Still, a coaching change was coming for New England, which fell to 5-11 in ’89.
Twenty-five years ago Thursday, the Patriots parted ways with head coach Raymond Berry, reportedly because of a conflict over the hiring of New England’s offensive and defensive coordinators.
A Hall of Fame wide receiver, Berry was a successful NFL head coach, too. He led the Patriots to a 51-41 mark, with New England making the Super Bowl for the first time in its history in his first full season on the job. Overall, the Patriots posted winning records in his first four full campaigns (1985-1988).

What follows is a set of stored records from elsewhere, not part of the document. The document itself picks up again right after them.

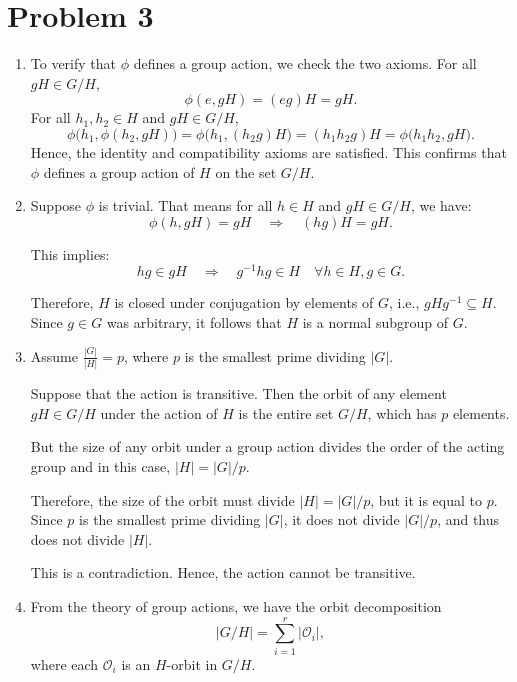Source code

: \documentclass[12pt]{article}
\begin{document}
\section*{Problem 3}

\begin{enumerate}[label=(\arabic*)] 

\item To verify that \( \phi \) defines a group action, we check the two axioms. For all \( gH \in G/H \), 
\[
\phi(e,gH)=(eg)H = gH .
\]
For all \( h_1, h_2 \in H \) and \( gH \in G/H \), 
\[
\phi\bigl(h_1,\phi(h_2,gH)\bigr)
     =\phi\bigl(h_1,(h_2g)H\bigr)
     =(h_1h_2g)H
     =\phi\bigl(h_1h_2,gH\bigr).
\]
Hence, the identity and compatibility axioms are satisfied. This confirms that \( \phi \) defines a group action of \( H \) on the set \( G/H \).

\item

Suppose $\phi$ is trivial. That means for all \( h \in H \) and \( gH \in G/H \), we have:
\[
\phi(h, gH) = gH \quad \Rightarrow \quad (hg)H = gH.
\]

This implies:
\[
hg \in gH \quad \Rightarrow \quad g^{-1} h g \in H \quad \forall h \in H, g \in G.
\]

Therefore, \( H \) is closed under conjugation by elements of \( G \), i.e., \( gHg^{-1} \subseteq H \). 
Since \( g \in G \) was arbitrary, it follows that \(H\) is a normal subgroup of \(G\).

\item

Assume \( \frac{|G|}{|H|} = p \), where \( p \) is the smallest prime dividing \( |G| \).

Suppose that the action is transitive. Then the orbit of any element \( gH \in G/H \) under the action of \( H \) is the entire set \( G/H \), which has \( p \) elements.

But the size of any orbit under a group action divides the order of the acting group and in this case, \( |H| = |G|/p \).

Therefore, the size of the orbit must divide \( |H| = |G|/p \), but it is equal to \( p \). Since \( p \) is the smallest prime dividing \( |G| \), it does not divide \( |G|/p \), and thus does not divide \( |H| \).

This is a contradiction. Hence, the action cannot be transitive.

\item

From the theory of group actions, we have the orbit decomposition
\[
|G/H| = \sum_{i=1}^r |\mathcal{O}_i|,
\]
where each \(\mathcal{O}_i\) is an \(H\)-orbit in \(G/H\).


\end{enumerate}
\end{document}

The Patriots would tab Steelers defensive coordinator Rod Rust to replace Berry, but he was fired after New England was a league-worst 1-15 in 1990. The Pats then turned to Syracuse head coach Dick McPherson, who led New England to a 6-10 mark in ’91. However, New England was 2-14 in ’92, with McPherson missing seven games because of illness. He was replaced in January 1993.
From there, the Patriots hired Parcells, who led New England to the playoffs in his second season and the Super Bowl in his fourth. Then came the three-season stint for Carroll (1997-1999), who was then replaced by Belichick.
But before that trio of coaches came the 9-39 stretch the franchise endured in the three seasons after Berry’s departure. Would things have been different if the Patriots lured Walsh east, or if Berry stayed on? If Walsh succeeded in New England, would Parcells ever have had reason to join the franchise? How would franchise history have been altered?
We’ll never know. But we do know this: Raymond Berry, like Belichick and Carroll, won more than he lost in his time in Foxborough, and he has his own spot in Patriots history.